If a stream becomes polluted, when will the pollutants reach a source of drinking water that the stream flows into? How much of this pollution makes it all the way downstream?
And when the pressure disappears from your tap because something is wrong with the water supply, where does the blockage or leak really reside?
With the help of nanotechnology, researchers at NTNU are building tiny tracers that will make it easier to follow complicated flow paths, whether they are sewers or rivers.
These tracers are particles that are designed to be easy to put into – and remove from – the water, and that are also easy to recognize afterwards.
Sulalit Bandyopadhyay is working to make artificial sand that contains DNA. The goal is to use the sand to trace water flows, which is useful for understanding where pollution is coming from, for example.

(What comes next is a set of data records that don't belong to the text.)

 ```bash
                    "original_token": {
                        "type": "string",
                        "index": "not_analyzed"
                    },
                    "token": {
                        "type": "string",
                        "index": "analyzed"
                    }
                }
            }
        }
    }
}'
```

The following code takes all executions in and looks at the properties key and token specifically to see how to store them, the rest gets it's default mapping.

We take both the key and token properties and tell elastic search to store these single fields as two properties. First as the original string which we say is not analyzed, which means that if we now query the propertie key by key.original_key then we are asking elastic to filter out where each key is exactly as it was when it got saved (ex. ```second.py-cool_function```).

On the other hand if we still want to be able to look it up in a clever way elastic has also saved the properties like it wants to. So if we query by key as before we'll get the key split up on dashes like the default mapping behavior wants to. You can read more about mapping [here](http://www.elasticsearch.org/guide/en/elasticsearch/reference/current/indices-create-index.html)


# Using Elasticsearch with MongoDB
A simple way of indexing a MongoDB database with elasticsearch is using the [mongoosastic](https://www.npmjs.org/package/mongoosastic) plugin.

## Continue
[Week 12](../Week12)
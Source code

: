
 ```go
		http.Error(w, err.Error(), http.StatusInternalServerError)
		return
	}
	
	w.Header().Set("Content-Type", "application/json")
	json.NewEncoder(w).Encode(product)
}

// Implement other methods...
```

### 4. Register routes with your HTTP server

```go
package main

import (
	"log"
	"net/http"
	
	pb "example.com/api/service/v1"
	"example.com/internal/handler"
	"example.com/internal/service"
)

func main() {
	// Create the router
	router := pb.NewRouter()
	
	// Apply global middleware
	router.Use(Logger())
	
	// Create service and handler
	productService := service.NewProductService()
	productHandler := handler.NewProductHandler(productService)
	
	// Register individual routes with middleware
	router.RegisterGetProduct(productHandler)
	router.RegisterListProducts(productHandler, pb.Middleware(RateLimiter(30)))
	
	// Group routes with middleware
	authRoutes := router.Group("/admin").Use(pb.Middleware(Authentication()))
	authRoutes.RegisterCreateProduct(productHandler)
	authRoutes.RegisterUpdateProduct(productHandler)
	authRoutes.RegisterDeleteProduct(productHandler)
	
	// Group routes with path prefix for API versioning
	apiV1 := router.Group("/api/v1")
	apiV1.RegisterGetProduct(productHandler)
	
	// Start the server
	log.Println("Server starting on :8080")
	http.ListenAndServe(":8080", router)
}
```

Photo: Per Henning, NTNU
Currently, only a few tracers for tracking fluids exist. But a large and complex network like groundwater requires lots of different tracers.
“The main idea of the project is to build DNA based tracers,” says Sulalit Bandyopadhyay, a postdoctoral fellow at NTNU’s Department of Chemical Engineering.
The tracers use artificial DNA. This DNA can be made in a practically unlimited number of variants.
The unlimited variants “enable us to get as many different tracers as we want,” says Bandyopadhyay.
Having a lot of distinct tracers is useful for seeing how fluids flow in complex networks.
This group is working to develop the artificial sand. From left, Sulalit Bandyopadhyay, Anuvansh Sharma, Ahmad Bin Ashar, Karthik Raghunathan and Abhishek Banerjee. Photo: Per Henning, NTNU
The artificial DNA is encapsulated in a silicon-based layer combined with iron oxide. The resulting particles resemble sand and are magnetic. This way, the particles can be extracted from the stream using a magnet. This method is convenient in water with lots of foreign elements.
“The tracers aren’t that expensive to make,” says Bandyopadhyay, “and only tiny quantities are needed, which increases the marketing opportunities.”
The particles can be made in different shapes and sizes, which in turn can make them easier to separate from each other. The encapsulation also prevents the DNA from coming into contact with the environment.
Bandyopadhyay emphasizes that just because this is DNA doesn’t mean it’s a living material at all.
The process doesn’t need large quantities of the tracers either. For example, putting a few millilitres into a river is enough to find the tracers when you analyse 1 to 10 microliters of a water sample from further downstream.